The first quake, a magnitude 7.2 foreshock, hit around 6 p.m. near the town of San Felipe, about 100 miles west of the capital. It was followed just 39 seconds later by a magnitude 7.5 mainshock centered near Yumare — the strongest earthquake to hit Venezuela in more than a century. Seismologists called the back-to-back rupture a rare "doublet," a sequence in which one large quake triggers a second of comparable size almost immediately, leaving little time for people to flee weakened buildings.

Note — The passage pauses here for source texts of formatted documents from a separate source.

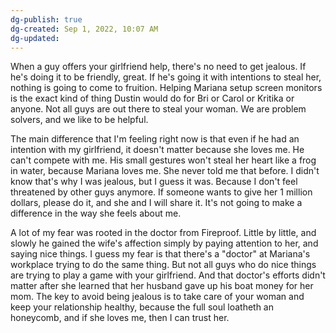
 ```yaml
---
dg-publish: true
dg-created: Sep 1, 2022, 10:07 AM
dg-updated: 
---
```


When a guy offers your girlfriend help, there's no need to get jealous. If he's doing it to be friendly, great. If he's going it with intentions to steal her, nothing is going to come to fruition. Helping Mariana setup screen monitors is the exact kind of thing Dustin would do for Bri or Carol or Kritika or anyone. Not all guys are out there to steal your woman. We are problem solvers, and we like to be helpful.

The main difference that I'm feeling right now is that even if he had an intention with my girlfriend, it doesn't matter because she loves me. He can't compete with me. His small gestures won't steal her heart like a frog in water, because Mariana loves me. She never told me that before. I didn't know that's why I was jealous, but I guess it was. Because I don't feel threatened by other guys anymore. If someone wants to give her 1 million dollars, please do it, and she and I will share it. It's not going to make a difference in the way she feels about me.

A lot of my fear was rooted in the doctor from Fireproof. Little by little, and slowly he gained the wife's affection simply by paying attention to her, and saying nice things. I guess my fear is that there's a "doctor" at Mariana's workplace trying to do the same thing. But not all guys who do nice things are trying to play a game with your girlfriend. And that doctor's efforts didn't matter after she learned that her husband gave up his boat money for her mom. The key to avoid being jealous is to take care of your woman and keep your relationship healthy, because the full soul loatheth an honeycomb, and if she loves me, then I can trust her.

Acting President Delcy Rodríguez declared a state of emergency, saying several Venezuelan states had sustained heavy damage. The coastal region of La Guaira, just north of Caracas, was hit hardest; a United Nations humanitarian agency reported that more than 100 buildings had collapsed there. In Valencia, entire apartment blocks crumbled, and at Simón Bolívar International Airport part of the terminal roof caved in, forcing the country's main gateway to close. Video verified by news organizations showed travelers sprinting across the concourse as ceiling panels rained down.

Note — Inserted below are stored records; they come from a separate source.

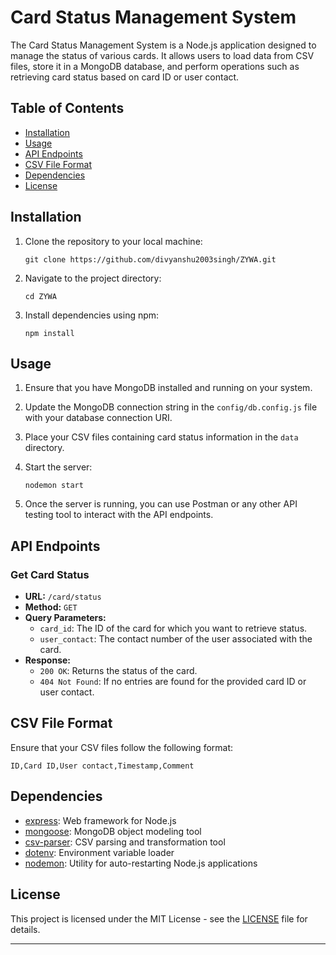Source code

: 
# Card Status Management System

The Card Status Management System is a Node.js application designed to manage the status of various cards. It allows users to load data from CSV files, store it in a MongoDB database, and perform operations such as retrieving card status based on card ID or user contact.

## Table of Contents

- [Installation](#installation)
- [Usage](#usage)
- [API Endpoints](#api-endpoints)
- [CSV File Format](#csv-file-format)
- [Dependencies](#dependencies)
- [License](#license)

## Installation

1. Clone the repository to your local machine:

   ```
   git clone https://github.com/divyanshu2003singh/ZYWA.git
   ```

2. Navigate to the project directory:

   ```
   cd ZYWA
   ```

3. Install dependencies using npm:

   ```
   npm install
   ```

## Usage

1. Ensure that you have MongoDB installed and running on your system.

2. Update the MongoDB connection string in the `config/db.config.js` file with your database connection URI.

3. Place your CSV files containing card status information in the `data` directory.

4. Start the server:

   ```
   nodemon start
   ```

5. Once the server is running, you can use Postman or any other API testing tool to interact with the API endpoints.

## API Endpoints

### Get Card Status

- **URL:** `/card/status`
- **Method:** `GET`
- **Query Parameters:**
  - `card_id`: The ID of the card for which you want to retrieve status.
  - `user_contact`: The contact number of the user associated with the card.
- **Response:**
  - `200 OK`: Returns the status of the card.
  - `404 Not Found`: If no entries are found for the provided card ID or user contact.

## CSV File Format

Ensure that your CSV files follow the following format:

```
ID,Card ID,User contact,Timestamp,Comment
```

## Dependencies

- [express](https://www.npmjs.com/package/express): Web framework for Node.js
- [mongoose](https://www.npmjs.com/package/mongoose): MongoDB object modeling tool
- [csv-parser](https://www.npmjs.com/package/csv-parser): CSV parsing and transformation tool
- [dotenv](https://www.npmjs.com/package/dotenv): Environment variable loader
- [nodemon](https://www.npmjs.com/package/nodemon): Utility for auto-restarting Node.js applications

## License

This project is licensed under the MIT License - see the [LICENSE](LICENSE) file for details.

---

The United States Geological Survey warned that the death toll could climb dramatically, estimating that fatalities might ultimately range from 1,000 to more than 10,000, with economic losses likely in the billions of dollars. "We are facing a tragedy of enormous proportions," Rodríguez said in a televised address, urging residents to stay out of damaged structures as aftershocks continued to rattle the region.

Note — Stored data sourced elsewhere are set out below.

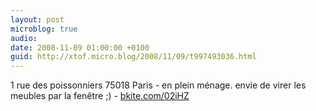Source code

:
 ```yaml
---
layout: post
microblog: true
audio: 
date: 2008-11-09 01:00:00 +0100
guid: http://xtof.micro.blog/2008/11/09/t997493036.html
---
```

1 rue des poissonniers 75018 Paris - en plein ménage. envie de virer les meubles par la fenêtre ;) - [bkite.com/02iHZ](http://bkite.com/02iHZ)
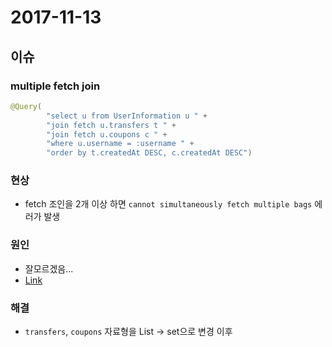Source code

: # 2017-11-13

## 이슈

### multiple fetch join

```java
@Query(
        "select u from UserInformation u " +
        "join fetch u.transfers t " +
        "join fetch u.coupons c " +
        "where u.username = :username " +
        "order by t.createdAt DESC, c.createdAt DESC")
```
### 현상
* fetch 조인을 2개 이상 하면 `cannot simultaneously fetch multiple bags` 에러가 발생

### 원인
* 잘모르겠음...
* [Link](https://stackoverflow.com/questions/4334970/hibernate-cannot-simultaneously-fetch-multiple-bags)

### 해결
* `transfers`, `coupons` 자료형을 List -> set으로 변경 이후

International aid began mobilizing within hours. Secretary of State Marco Rubio said the United States was deploying two of its most experienced urban search-and-rescue teams — from Fairfax County, Virginia, and Los Angeles County — and Washington pledged roughly $150 million in assistance. President Donald Trump said the U.S. would respond rapidly, calling the reports of casualties "devastating." China, Argentina, Brazil and Mexico also offered teams and supplies as the search stretched into a second night.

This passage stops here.